Wow:
More than four in 10 South Florida homeowners who bought in the last five years owe more on their mortgages than their homes are worth.
For those who bought in 2006 -- the year prices peaked -- the situation is even worse. A startling 76 percent of those homeowners are ''under water,'' meaning their mortgage debt exceeds their property's market value. ...
The median negative equity of borrowers who bought at the market's peak is $38,321 for buyers who put down the median 10 percent, according to Zillow.com. Median is the midpoint at which half the values are more and half are less.
So basically every new condo building in Miami, Lauderdale and the southwest coast communities like Naples are three-quarters underwater.
Some homeowners find themselves wondering if they'd be better off if they did default. They are frustrated because they can't take advantage of lender programs to cut interest rates and, sometimes, principal balances to keep people in their homes. To qualify, homeowners usually must be in default or in foreclosure. ...
The $300 billion, federally sponsored Hope for Homeowners program, which took effect Oct. 1, also refinances homeowners at risk of default or in foreclosure into more affordable loans.
To participate, lenders must agree to write down the loan to 90 percent of the home's current market value, giving delinquent homeowners instant equity -- something current homeowners may not see for more than a decade.
If I were very underwater or thought I would need to move before my equity would become positive again, I'd seriously consider defaulting to get out from under it. But would I get caught?
[J]ust as tax evasion is a crime, some borrowers who try to beat the system may also face penalties. The Hope for Homeowners program carries up to five years of jail time and hefty fines for people who fall behind on purpose.
However, the dubious defaults would be hard to prove, some have said -- especially in places like South Florida where so many homeowners are already on the financial edge.
That idea panics some people:
William Hardin, director of real estate programs at Florida International University, said he fears such incentives will tempt boom-era buyers to choose to fall behind, even when they have the means to pay.
''That is the scariest scenario,'' Hardin said. ``Our whole economy is based on people fulfilling their contractual obligations. And, for an individual to arbitrarily choose not to fulfill their obligations when they can, to me creates a big problem in our system.''
I think what really scares someone like Mr. Hardin is the prospect of all these people being able to put their houses on the market, something they can't do now because the purchase price won't cover the mortgage, so they can't sell the place without getting a new, unsecured loan to pay off the balance (which is unlikely). If they were all written down, the wave of properties coming onto the market would mean an even faster downward spiral to pre-bubble prices.
If you're concerned with the human cost, as Mr. Hardin clearly is not, a rapid decline to pre-bubble prices would be a disaster. People now at par or with some equity would be dragged under, which would lead to more defaults. The ever-increasing loss of wealth and abandonment of homes would deepen the local recession. Jobs would evaporate, leaving even more people unable to pay their mortgages and rent. Government revenues would drop at the same time that demand for police and fire services would skyrocket due to the number of empty structures.

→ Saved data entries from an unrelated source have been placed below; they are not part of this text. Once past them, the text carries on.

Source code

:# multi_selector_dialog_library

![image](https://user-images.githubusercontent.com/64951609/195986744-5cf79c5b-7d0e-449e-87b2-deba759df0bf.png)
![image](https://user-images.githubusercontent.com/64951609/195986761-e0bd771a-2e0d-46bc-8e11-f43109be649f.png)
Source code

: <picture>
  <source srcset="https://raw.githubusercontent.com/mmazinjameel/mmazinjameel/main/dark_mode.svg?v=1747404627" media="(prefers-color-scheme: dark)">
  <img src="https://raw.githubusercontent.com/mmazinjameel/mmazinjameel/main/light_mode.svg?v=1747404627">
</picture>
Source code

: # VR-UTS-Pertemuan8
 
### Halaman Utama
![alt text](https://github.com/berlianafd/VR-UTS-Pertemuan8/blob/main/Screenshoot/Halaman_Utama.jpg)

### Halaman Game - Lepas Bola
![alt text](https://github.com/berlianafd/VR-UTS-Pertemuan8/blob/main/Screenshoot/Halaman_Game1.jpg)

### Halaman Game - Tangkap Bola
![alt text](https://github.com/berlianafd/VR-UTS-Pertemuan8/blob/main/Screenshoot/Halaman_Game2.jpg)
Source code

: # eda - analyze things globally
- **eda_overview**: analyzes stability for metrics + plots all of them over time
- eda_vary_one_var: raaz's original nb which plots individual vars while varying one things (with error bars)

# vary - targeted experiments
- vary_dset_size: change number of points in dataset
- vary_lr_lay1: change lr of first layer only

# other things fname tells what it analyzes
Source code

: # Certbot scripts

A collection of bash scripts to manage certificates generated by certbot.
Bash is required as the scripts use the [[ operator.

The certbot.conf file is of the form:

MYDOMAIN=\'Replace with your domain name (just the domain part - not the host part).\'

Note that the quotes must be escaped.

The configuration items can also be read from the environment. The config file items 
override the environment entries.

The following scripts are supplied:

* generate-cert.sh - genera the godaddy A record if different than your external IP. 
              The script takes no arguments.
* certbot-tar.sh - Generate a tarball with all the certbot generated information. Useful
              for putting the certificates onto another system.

But if you have compassion, you have to weigh the possibility of a sudden catastrophe against the hidden costs of a slow-motion one.
First, there is the toll imposed by keeping people locked into properties that they would like to sell, but can't. To the extent that these purchasers bought these places as primary residences, we are creating a large army of people who cannot build any savings and cannot move to take a better job elsewhere. They'll be stuck there for a decade or more paying down debt, unable to save for retirement, almost wishing they get fired so they can declare bankruptcy. Arson would spike, both in abandoned and occupied homes. The problem is even more acute for seniors who have watched both whatever stock they own drop in value and have lost money on their homes.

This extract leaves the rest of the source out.